Small
doesn't count
Diana French
All the hoopla about
the Olympic Games really doesn’t cut it in the Central Interior. True,
some city councils have high hopes of hosting some country’s
teams for pre-Olympic practice (IE cross country skiing) and at least
one interior city is hoping to get an indoor soccer pitch from the
legacy fund. Most Ordinary Citizens in the central interior simply wish
the provincial Liberal government would direct some of the attention
and dollars it is devoting to the Olympic bid in their direction.
The sale of BC Rail
is one concern. The rail line was built originally to open development
in the north and it has done a yeoman job in doing that, hauling
freight and people and cattle and wheat and lumber and copper and coal
from the resource communities to the coast. In later years trucks have
taken some of the load, but many communities still depend on the rail.
Even with the
passenger and intermodal services gone, BCR made a $17 million profit
last year, enough to earn its top executives bonuses ranging from
$100,000 to $150,000. Still, Transportation Minister Judith Reid told a Prince George meeting that the freight service must be
sold because the government can’t operate it efficiently. In the market
to buy BCR is the US controlled Canadian National.
In the Thompson and
Okanagan areas, citizens are riled over plans to privatize the Coquihalla Highway. Built for Expo 86 with horrendous over
runs, the Coq was a major scandal at the time. Now the fast track to Kamloops, Merritt and the Okanagan is beginning to
pay off but the Liberals have decided to lease the highway to the
private sector for 55 years. Obviously the Liberal government thinks it
can’t run the Coquihalla efficiently either. .
The most mean-
spirited cut the of all, and the one getting no attention , is the
permanent docking of the Marguerite Ferry. This wee reaction ferry had
been pulling itself back and forth across the Fraser River between Marguerite and Castle Rock since
1921. (Marguerite and Castle Rock are teensy communities. Blink passing
by and you miss them.) In the winter months when the ferry couldn’t
operate because of ice, pedestrians crossed the river by cable car.

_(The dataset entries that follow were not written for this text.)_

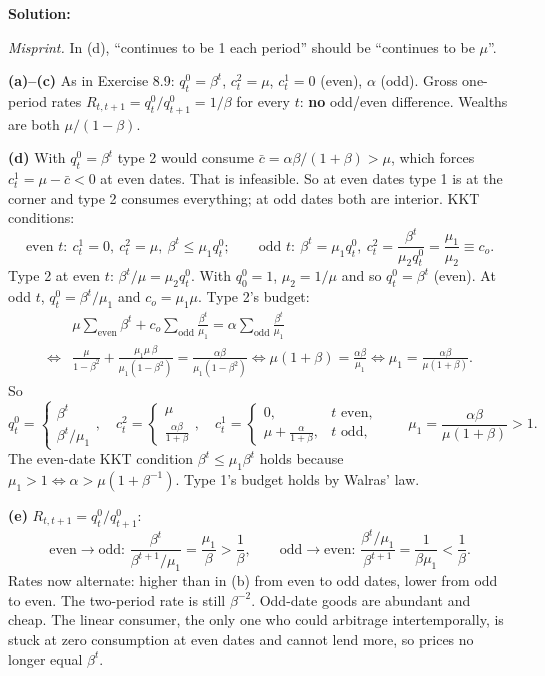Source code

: \documentclass[12pt, letterpaper]{article}
\begin{document}
\begin{tcolorbox}[evenbox,title={Exercise 8.10 \quad Corners}]
\textbf{Solution:}

\emph{Misprint.} In (d), ``continues to be 1 each period'' should be ``continues to be $\mu$''.

\textbf{(a)--(c)} As in Exercise 8.9: $q^0_t=\beta^t$, $c^2_t=\mu$, $c^1_t=0$ (even), $\alpha$ (odd). Gross one-period
rates $R_{t,t+1}=q^0_t/q^0_{t+1}=1/\beta$ for every $t$: \textbf{no} odd/even difference. Wealths are both
$\mu/(1-\beta)$.

\textbf{(d)} With $q^0_t=\beta^t$ type 2 would consume $\bar c=\alpha\beta/(1+\beta)>\mu$, which forces $c^1_t=\mu-\bar c<0$ at
even dates. That is infeasible. So at even dates type 1 is at the corner and type 2 consumes everything; at odd
dates both are interior. KKT conditions:
\[
\text{even }t:\ c^1_t=0,\ c^2_t=\mu,\ \beta^t\le\mu_1q^0_t;\qquad
\text{odd }t:\ \beta^t=\mu_1q^0_t,\ c^2_t=\frac{\beta^t}{\mu_2q^0_t}=\frac{\mu_1}{\mu_2}\equiv c_o .
\]
Type 2 at even $t$: $\beta^t/\mu=\mu_2q^0_t$. With $q^0_0=1$, $\mu_2=1/\mu$ and so $q^0_t=\beta^t$ (even). At odd $t$,
$q^0_t=\beta^t/\mu_1$ and $c_o=\mu_1\mu$. Type 2's budget:
\begin{align*}
&\mu\sum_{\text{even}}\beta^t+c_o\sum_{\text{odd}}\frac{\beta^t}{\mu_1}=\alpha\sum_{\text{odd}}\frac{\beta^t}{\mu_1}\\
\iff&\frac{\mu}{1-\beta^2}+\frac{\mu_1\mu\,\beta}{\mu_1(1-\beta^2)}=\frac{\alpha\beta}{\mu_1(1-\beta^2)}
\iff\mu(1+\beta)=\frac{\alpha\beta}{\mu_1}\iff\mu_1=\frac{\alpha\beta}{\mu(1+\beta)} .
\end{align*}
So
\[
\boxed{q^0_t=\begin{cases}\beta^t\\\beta^t/\mu_1\end{cases}\!,\quad
c^2_t=\begin{cases}\mu\\\frac{\alpha\beta}{1+\beta}\end{cases}\!,\quad
c^1_t=\begin{cases}0,&t\text{ even},\\\mu+\frac{\alpha}{1+\beta},&t\text{ odd},\end{cases}}\qquad\mu_1=\frac{\alpha\beta}{\mu(1+\beta)}>1 .
\]
The even-date KKT condition $\beta^t\le\mu_1\beta^t$ holds because $\mu_1>1\iff\alpha>\mu(1+\beta^{-1})$. \checkmark{} Type 1's
budget holds by Walras' law.

\textbf{(e)} $R_{t,t+1}=q^0_t/q^0_{t+1}$:
\[
\text{even}\to\text{odd: }\frac{\beta^t}{\beta^{t+1}/\mu_1}=\frac{\mu_1}{\beta}>\frac1\beta,\qquad
\text{odd}\to\text{even: }\frac{\beta^t/\mu_1}{\beta^{t+1}}=\frac{1}{\beta\mu_1}<\frac1\beta .
\]
Rates now alternate: higher than in (b) from even to odd dates, lower from odd to even. The two-period rate is
still $\beta^{-2}$. Odd-date goods are abundant and cheap. The linear consumer, the only one who could arbitrage
intertemporally, is stuck at zero consumption at even dates and cannot lend more, so prices no longer equal
$\beta^t$.


\end{tcolorbox}
\end{document}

Local men built the cable tower from 75 foot long hand hewn logs and
the first ferryman had to hand crank it and its passengers across the
river.
The ferry landing on
the east side of the river is half way between Williams Lake and Quesnel, about 64 k on pavement either
way. With the ferry gone, those living on the west side of the river
have a long, windy, gravel, not always safe- in- the- winter road to
travel to get to either of those centers.
On the east side,
the ferry landing is right beside the Highway 97 and in the summer the
ferry was busy with tourists as well as local traffic. There aren’t
many reaction ferries around and they are a curiosity. Tourists loved
this one and they could make a circle tour. The windy
gravel road is picturesque in the summer months and tourists loved it
too. But the Liberals decided it is too expensive ($80,000 a
year) to operate the service for a few hundred people. The ferry
didn’t go back into the water this spring.
Those who used the
ferry frequently include the 300 member Alexandria First Nations, of
the Tsilhqot’in Nation. Their reserve is on both sides of the river.

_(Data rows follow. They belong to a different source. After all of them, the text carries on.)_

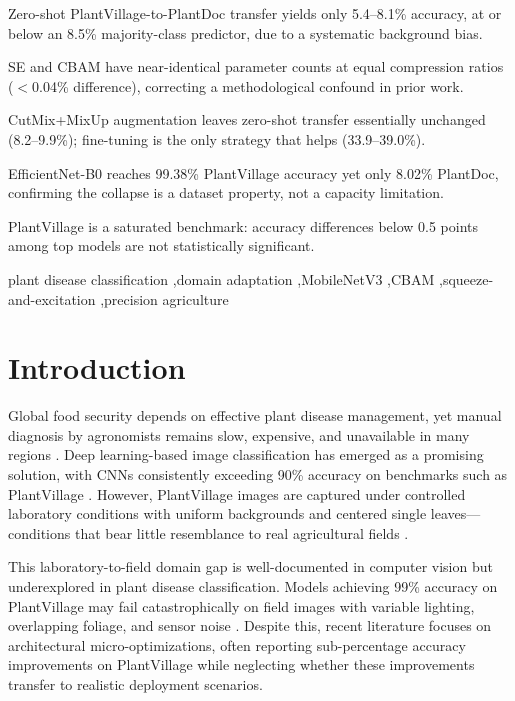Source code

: \documentclass[preprint,12pt]{elsarticle}
\begin{document}
\begin{frontmatter}
\begin{highlights}
\item Zero-shot PlantVillage-to-PlantDoc transfer yields only 5.4--8.1\% accuracy, at or below an 8.5\% majority-class predictor, due to a systematic background bias.
\item SE and CBAM have near-identical parameter counts at equal compression ratios ($<$0.04\% difference), correcting a methodological confound in prior work.
\item CutMix+MixUp augmentation leaves zero-shot transfer essentially unchanged (8.2--9.9\%); fine-tuning is the only strategy that helps (33.9--39.0\%).
\item EfficientNet-B0 reaches 99.38\% PlantVillage accuracy yet only 8.02\% PlantDoc, confirming the collapse is a dataset property, not a capacity limitation.
\item PlantVillage is a saturated benchmark: accuracy differences below 0.5 points among top models are not statistically significant.
\end{highlights}



\begin{keyword}
plant disease classification \sep domain adaptation \sep MobileNetV3 \sep CBAM \sep squeeze-and-excitation \sep precision agriculture
\end{keyword}

\end{frontmatter}

\section{Introduction}
\label{sec:intro}

Global food security depends on effective plant disease management, yet manual diagnosis by agronomists remains slow, expensive, and unavailable in many regions \cite{Sajitha2024, Wang2024}. Deep learning-based image classification has emerged as a promising solution, with CNNs consistently exceeding 90\% accuracy on benchmarks such as PlantVillage \cite{Mohanty2016, Vishnoi2023, Pandian2022, Syed-Ab-Rahman2022}. However, PlantVillage images are captured under controlled laboratory conditions with uniform backgrounds and centered single leaves—conditions that bear little resemblance to real agricultural fields \cite{Pandian2022, Liu2023}.

This laboratory-to-field domain gap is well-documented in computer vision but underexplored in plant disease classification. Models achieving 99\% accuracy on PlantVillage may fail catastrophically on field images with variable lighting, overlapping foliage, and sensor noise \cite{Lu2025}. Despite this, recent literature focuses on architectural micro-optimizations, often reporting sub-percentage accuracy improvements on PlantVillage while neglecting whether these improvements transfer to realistic deployment scenarios.
\end{document}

Passage across it is crucial to their safety, health, and economic well
being. It's a very long way around by road.
Local people came up
with a number of ways to keep the ferry operating but because of land
leases, insurance costs and to cost of yearly inspections,
none of the plans were workable even if they charged $15 a trip, which
was out of the question for the short hop across the river. Government
help was not forthcoming. Ferry users protested as best they could, and
even staged a major protest on Highway 97. It got some local
media coverage but nobody else seemed to care except the RCMP who
wouldn’t let the protestors block the highway.
This isn’t the first
time a government threatened to close the ferry. In the early 1980s, it
was to be shut down as part of then Premier Bill Bennett’s
restraint program. Cariboo MLA Alex Fraser, who was Highways Minister
at the time and always a Cariboo hero, put a stop to the notion and the
ferry stayed in use. The ferry survived the Dirty Thirties too, but not
the New Era Liberals.
There’s been hardly
a squeak from the current MLA, backbencher John Wilson.
It is true that BC
is ranked at the bottom of the pile along with Newfoundland when it comes to poverty amongst us, but
it truly is astonishing to think the province would disintegrate under
the debt load if it continued the Marguerite Ferry service.
As people drive
those back roads to get their groceries, see a doctor, or get to he
other part of the reserve, it isn’t surprising they
can’t get excited about the Olympics going to Vancouver/.Whistler.